> **TASK TO CARRY OUT**:
Each entry is to be given again word for word; images are dropped.

> **PROVIDED ENTRIES**:
________________
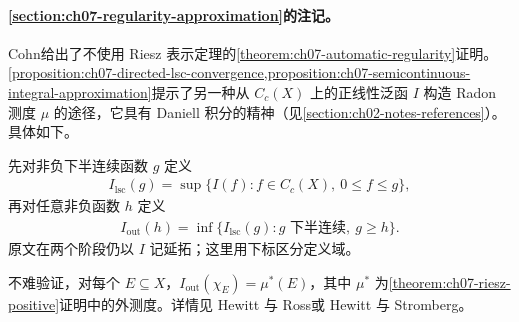 \documentclass[../../main.tex]{subfiles}
\begin{document}
\paragraph*{\cref{section:ch07-regularity-approximation}的注记。}
Cohn\cite[命题 7.2.3]{folland-bib-027}给出了不使用 Riesz 表示定理的\cref{theorem:ch07-automatic-regularity}证明。
\cref{proposition:ch07-directed-lsc-convergence,proposition:ch07-semicontinuous-integral-approximation}提示了另一种从 $C_c(X)$ 上的正线性泛函 $I$ 构造 Radon 测度 $\mu$ 的途径，它具有 Daniell 积分的精神（见\cref{section:ch02-notes-references}）。具体如下。
\begin{definition*}[由正泛函作两次延拓]
先对非负下半连续函数 $g$ 定义
\begin{align*}
I_{\mathrm{lsc}}(g)=\sup\{I(f):f\in C_c(X),\ 0\leqslant f\leqslant g\},
\end{align*}
再对任意非负函数 $h$ 定义
\begin{align*}
I_{\mathrm{out}}(h)=\inf\{I_{\mathrm{lsc}}(g):g\text{ 下半连续},\ g\geqslant h\}.
\end{align*}
原文在两个阶段仍以 $I$ 记延拓；这里用下标区分定义域。
\end{definition*}
不难验证，对每个 $E\subseteq X$，$I_{\mathrm{out}}(\chi_E)=\mu^*(E)$，其中 $\mu^*$ 为\cref{theorem:ch07-riesz-positive}证明中的外测度。详情见 Hewitt 与 Ross\cite{folland-bib-075}或 Hewitt 与 Stromberg\cite{folland-bib-076}。
\end{document}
________________
> **RESPONSE TO THE EXERCISE**:
 \documentclass[../../main.tex]{subfiles}
\begin{document}
\paragraph*{\cref{section:ch07-regularity-approximation}的注记。}
Cohn\cite[命题 7.2.3]{folland-bib-027}给出了不使用 Riesz 表示定理的\cref{theorem:ch07-automatic-regularity}证明。
\cref{proposition:ch07-directed-lsc-convergence,proposition:ch07-semicontinuous-integral-approximation}提示了另一种从 $C_c(X)$ 上的正线性泛函 $I$ 构造 Radon 测度 $\mu$ 的途径，它具有 Daniell 积分的精神（见\cref{section:ch02-notes-references}）。具体如下。
\begin{definition*}[由正泛函作两次延拓]
先对非负下半连续函数 $g$ 定义
\begin{align*}
I_{\mathrm{lsc}}(g)=\sup\{I(f):f\in C_c(X),\ 0\leqslant f\leqslant g\},
\end{align*}
再对任意非负函数 $h$ 定义
\begin{align*}
I_{\mathrm{out}}(h)=\inf\{I_{\mathrm{lsc}}(g):g\text{ 下半连续},\ g\geqslant h\}.
\end{align*}
原文在两个阶段仍以 $I$ 记延拓；这里用下标区分定义域。
\end{definition*}
不难验证，对每个 $E\subseteq X$，$I_{\mathrm{out}}(\chi_E)=\mu^*(E)$，其中 $\mu^*$ 为\cref{theorem:ch07-riesz-positive}证明中的外测度。详情见 Hewitt 与 Ross\cite{folland-bib-075}或 Hewitt 与 Stromberg\cite{folland-bib-076}。
\end{document}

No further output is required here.